I w tym momencie dochodzimy do sedna problemu. Do tej mianowicie obserwacji, która pozwala dostrzec ów "dziwny" fakt, że pomimo codziennej opieki ze strony rodziców - wpierw nad niemowlęciem, później nad małym dzieckiem - pomimo zapewniania pożywienia, ubrania, dachu nad głową, opieki w chorobie, spędzanego wspólnie czasu, podarków i zwyczajnej rodzicielskiej miłości, większość dzieci (do pewnego wieku - rzecz jasna) i tak będzie się czuła skrzywdzona "niesprawiedliwą" odmową rodziców (bądź innych opiekunów) spełnienia swej aktualnej zachcianki - jakby zapominając w tym momencie o tym wszystkim, co do tej pory od nich otrzymała. Tym samym zaś - mniej lub bardziej świadomie - będzie posądać w tym momencie rodziców o złe intencje, jakie miałyby stać za ich decyzją.

Gdy kilka lat później nadchodzi tzw. okres dojrzewania i wiek młodzieńczy, sytuacja zamiast się poprawić, bardzo często ulega swego rodzaju pogorszeniu. Tak zwany bowiem "młodzieńczy bunt" polega bowiem zasadniczo - co by o tym nie mówić - na poddawaniu w wątpliwość dobrych intencji rodziców oraz słuszności zasad wpajanych przez nich w dotychczasowym procesie wychowawczym. Stanowi jakby wynik podświadomego założenia, że wszelkie ograniczenia i zasady pochodzące od "starych" wynikają z chęci uczynienia "młodemu człowiekowi" krzywdy i ograniczenia jego wolności osobistej. apewne dla własnej rodzicielskiej egoistycznej przyjemności i chęci zamanifestowania posiadanej nad "młodym" władzy. Również i w takim przypadku zupełnie nie widać refleksji nad otrzymanym do tej pory od "wapniaków" dobrem. Tak, jakby niczego takiego nigdy nie było, choć logika nakazywałaby wyciąganie wniosków z dotychczasowych życiowych doświadczeń i zdobytej wiedzy.
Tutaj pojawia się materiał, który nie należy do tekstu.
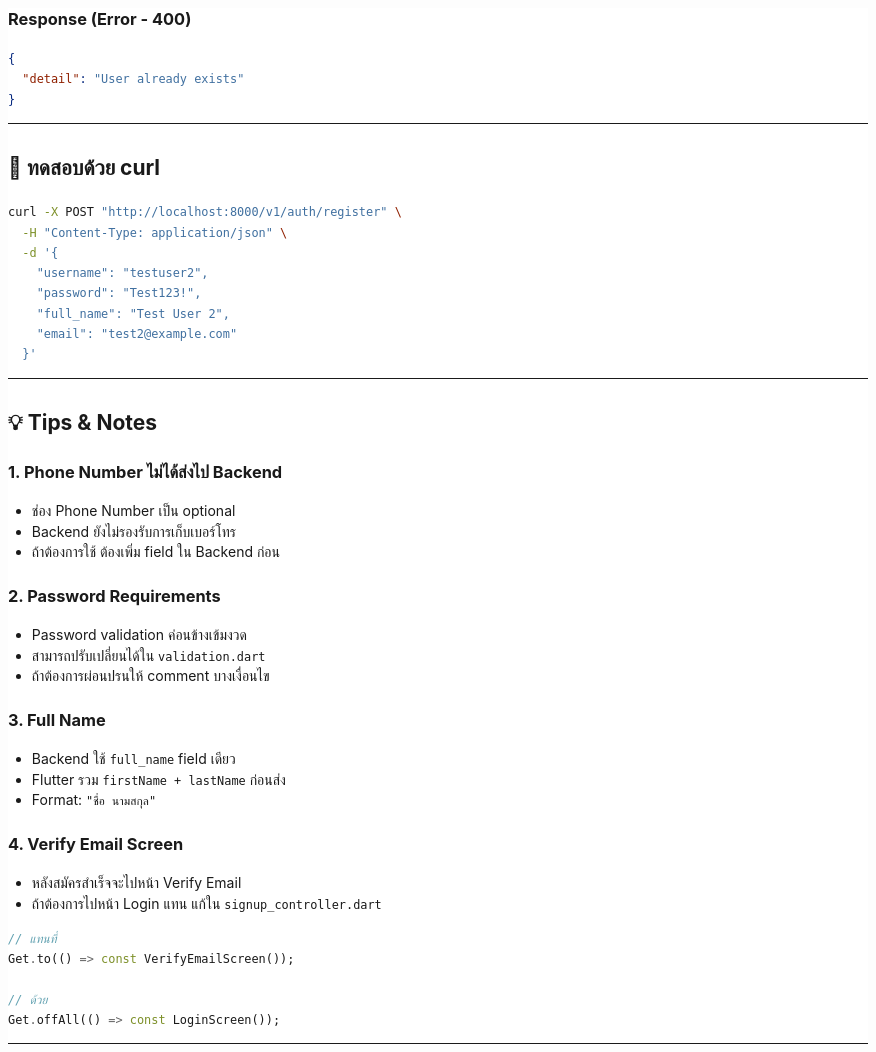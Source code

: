 ### Response (Error - 400)

```json
{
  "detail": "User already exists"
}
```

---

## 🧪 ทดสอบด้วย curl

```bash
curl -X POST "http://localhost:8000/v1/auth/register" \
  -H "Content-Type: application/json" \
  -d '{
    "username": "testuser2",
    "password": "Test123!",
    "full_name": "Test User 2",
    "email": "test2@example.com"
  }'
```

---

## 💡 Tips & Notes

### 1. Phone Number ไม่ได้ส่งไป Backend

- ช่อง Phone Number เป็น optional
- Backend ยังไม่รองรับการเก็บเบอร์โทร
- ถ้าต้องการใช้ ต้องเพิ่ม field ใน Backend ก่อน

### 2. Password Requirements

- Password validation ค่อนข้างเข้มงวด
- สามารถปรับเปลี่ยนได้ใน `validation.dart`
- ถ้าต้องการผ่อนปรนให้ comment บางเงื่อนไข

### 3. Full Name

- Backend ใช้ `full_name` field เดียว
- Flutter รวม `firstName + lastName` ก่อนส่ง
- Format: `"ชื่อ นามสกุล"`

### 4. Verify Email Screen

- หลังสมัครสำเร็จจะไปหน้า Verify Email
- ถ้าต้องการไปหน้า Login แทน แก้ใน `signup_controller.dart`

```dart
// แทนที่
Get.to(() => const VerifyEmailScreen());

// ด้วย
Get.offAll(() => const LoginScreen());
```

---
Jak widać, taka niestety jest już ludzka skażona grzechem natura, i to od najmłodszych lat...

[ / ]

[część druga: niebawem]

H.L.D., Civ. Posn.

[2-2/16.3]


[1]: Utożsamianie w powszechnej świadomości biblijnego "owocu" z jabłkiem ma jak się wydaje swoje korzenie w języku łacińskim. To w łacinie bowiem słowo malum  oznacza zarówno 'zło', jak i 'jabłko', zaś słowo malus  odpowiednio 'zły' oraz 'jabłoń'. Dlaczego tak jest - nie mam pojęcia. Może starożytni Rzymianie, bądź Latyni uważali jabłka za niezdrowe?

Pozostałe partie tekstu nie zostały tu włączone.